1- Âlem-i İslâm'da mevcûd bulunan tüm dinî meslek, meşreb, cemaat, dernek ve vakıflar; İslâmiyetin esaslarını ve dinin zaruriyât kısmında ittifak ederek, meslekleri arasındaki teferruat medâr-ı nizâ etmemeli.
2- Müttefekûn aleyh olan makâsıd-ı âlîyeyi herkes nazara almalı. "Allah’ımız bir, Peygamberʼimiz bir, Kur’ânʼımız bir, Dinimiz bir" şiârı üzerinde durulmalı.
3- Her meslek ve meşreb sahibi kendi mesleği ve meşrebi için "Benim mesleğim ve meşrebim haktır, güzeldir." demeli. Lakin "Yalnız Hak benim mesleğim ve meşrebimdir" dememeli.
4- Herkes kendi mesleğinin muhabbeti içinde olmalı. Fakat bu muhabbet, diğer mesleklerin adâvetini/düşmanlığını intac etmemeli.
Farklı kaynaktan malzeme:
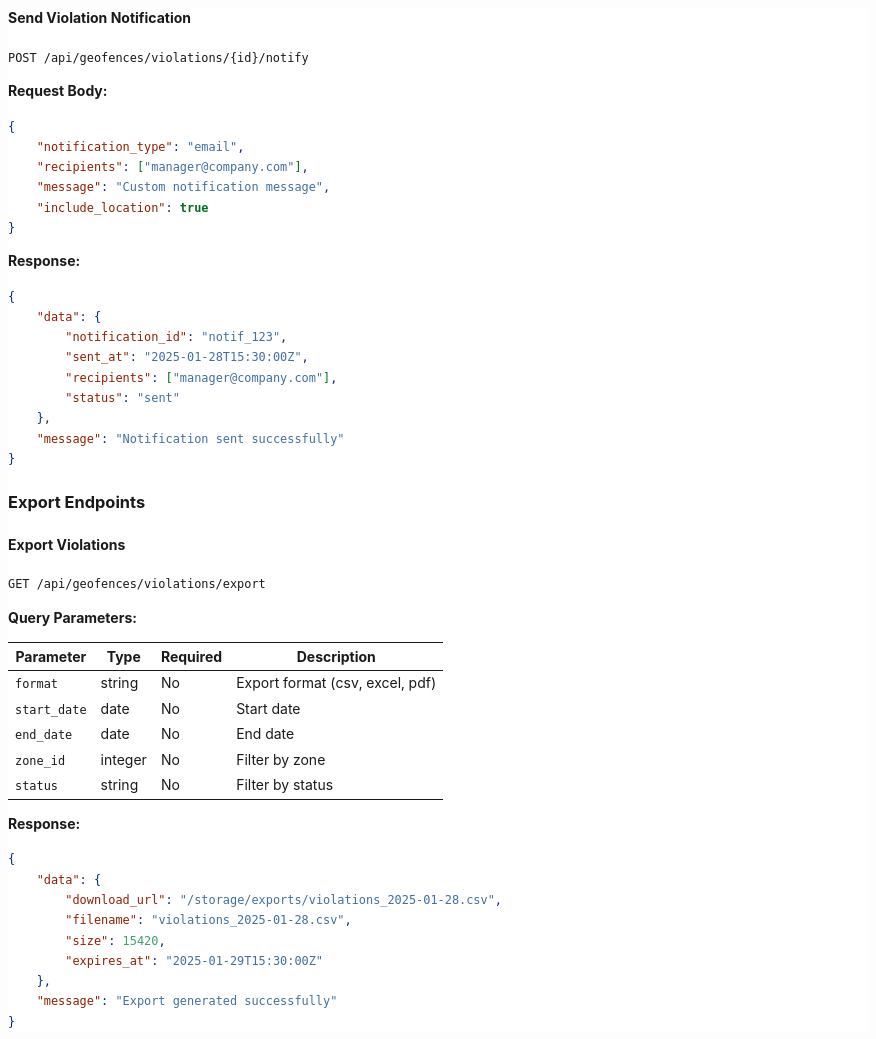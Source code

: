 #### Send Violation Notification

```http
POST /api/geofences/violations/{id}/notify
```

**Request Body:**

```json
{
    "notification_type": "email",
    "recipients": ["manager@company.com"],
    "message": "Custom notification message",
    "include_location": true
}
```

**Response:**

```json
{
    "data": {
        "notification_id": "notif_123",
        "sent_at": "2025-01-28T15:30:00Z",
        "recipients": ["manager@company.com"],
        "status": "sent"
    },
    "message": "Notification sent successfully"
}
```

### Export Endpoints

#### Export Violations

```http
GET /api/geofences/violations/export
```

**Query Parameters:**

| Parameter    | Type    | Required | Description                     |
| ------------ | ------- | -------- | ------------------------------- |
| `format`     | string  | No       | Export format (csv, excel, pdf) |
| `start_date` | date    | No       | Start date                      |
| `end_date`   | date    | No       | End date                        |
| `zone_id`    | integer | No       | Filter by zone                  |
| `status`     | string  | No       | Filter by status                |

**Response:**

```json
{
    "data": {
        "download_url": "/storage/exports/violations_2025-01-28.csv",
        "filename": "violations_2025-01-28.csv",
        "size": 15420,
        "expires_at": "2025-01-29T15:30:00Z"
    },
    "message": "Export generated successfully"
}
```
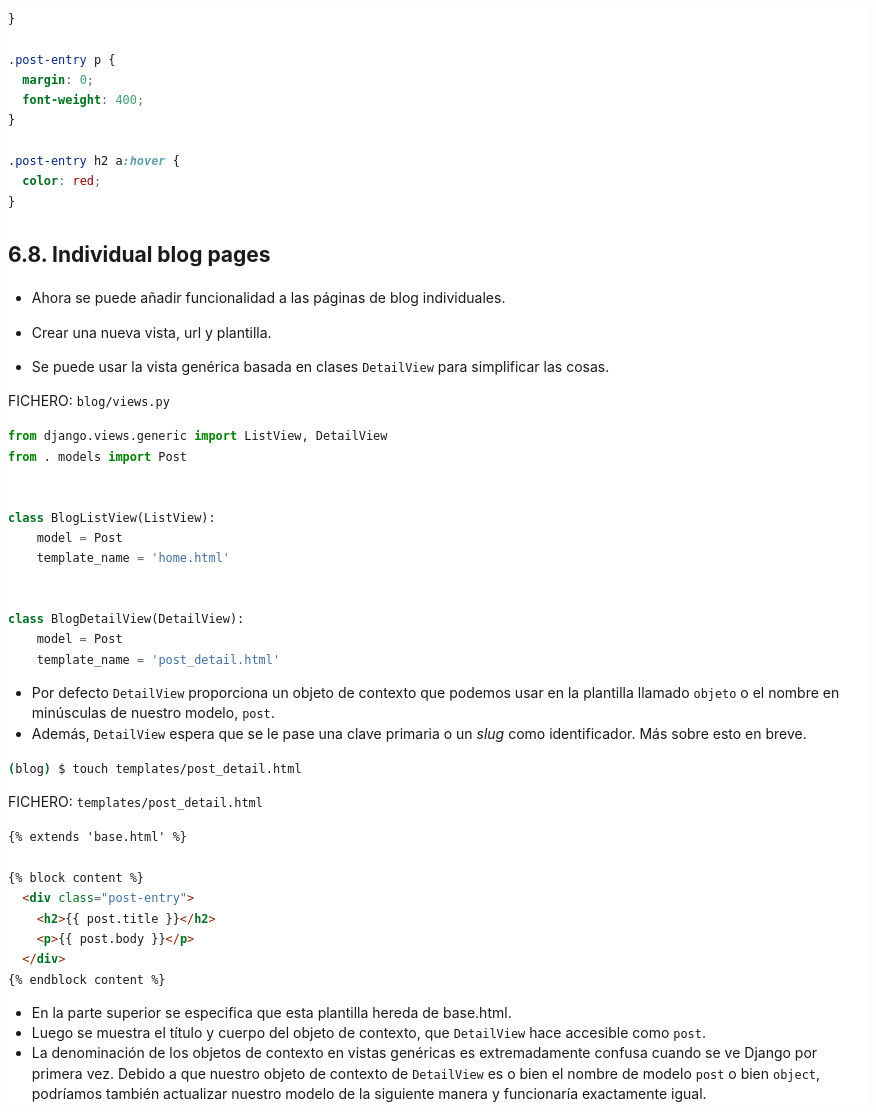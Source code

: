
 ```css
}

.post-entry p {
  margin: 0;
  font-weight: 400;
}

.post-entry h2 a:hover {
  color: red;
}
```

## 6.8. Individual blog pages
- Ahora se puede añadir funcionalidad a las páginas de blog individuales.

- Crear una nueva vista, url y plantilla.

- Se puede usar la vista genérica basada en clases `DetailView` para simplificar las cosas.

  

FICHERO: `blog/views.py`
```python
from django.views.generic import ListView, DetailView
from . models import Post


class BlogListView(ListView):
    model = Post
    template_name = 'home.html'


class BlogDetailView(DetailView):
    model = Post
    template_name = 'post_detail.html'
```
- Por defecto `DetailView` proporciona un objeto de contexto que podemos usar en la plantilla llamado `objeto` o el nombre en minúsculas de nuestro modelo, `post`.
-  Además, `DetailView` espera que se le pase una clave primaria o un *slug* como identificador. Más sobre esto en breve.

```bash
(blog) $ touch templates/post_detail.html
```

FICHERO: `templates/post_detail.html`
```html
{% extends 'base.html' %}

{% block content %}
  <div class="post-entry">
    <h2>{{ post.title }}</h2>
    <p>{{ post.body }}</p>
  </div>
{% endblock content %}
```
- En la parte superior se especifica que esta plantilla hereda de base.html.
- Luego se muestra el título y cuerpo del objeto de contexto, que `DetailView` hace accesible como `post`.
- La denominación de los objetos de contexto en vistas genéricas es extremadamente confusa cuando se ve Django por primera vez. Debido a que nuestro objeto de contexto de `DetailView` es o bien el nombre de modelo `post` o bien `object`, podríamos también actualizar nuestro modelo de la siguiente manera y funcionaría exactamente igual.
5- İslâmî cemaatler yalnız âhiret için çalışmalı, dünyevî maksatları gâye edinmemeli. İnsanların uhrevî hayatlarını kurtarma gâyesi için birbirleri ile teşrîk-i mesâi içinde olmalı ve el ele vermeli.
6- Tüm İslâmî cemaatlerin hedef-i maksadı İ'lâ-yı Kelimetullah olmalı. Dünyanın her tarafında Cenâb-ı Hakk'ın dinini neşretmeyi gâye edinerek çaba sarf edilmeli.
7- Dinî cemaatler maksadda ittihâd etmeli. Herkes kendi fıtratına muvâfık olan meslek ve meşreb içinde bulunmalı. Meslek ve meşrebde değil, maksadda ittihâd edilmeli. Ve nihâi hedef olarak da İttihâd-ı İslâm kurulmalı.
8- İslâm dinini gâye edinen cemaatler birbiri aleyhinde bulunmamalı. Kîl û kâlden, gıybetten uzak durmalı. Dâima hak ve hakikat nâmına "Uhuvvet-i İslâmiye"yi esas alarak, bu yolda devam etmeli.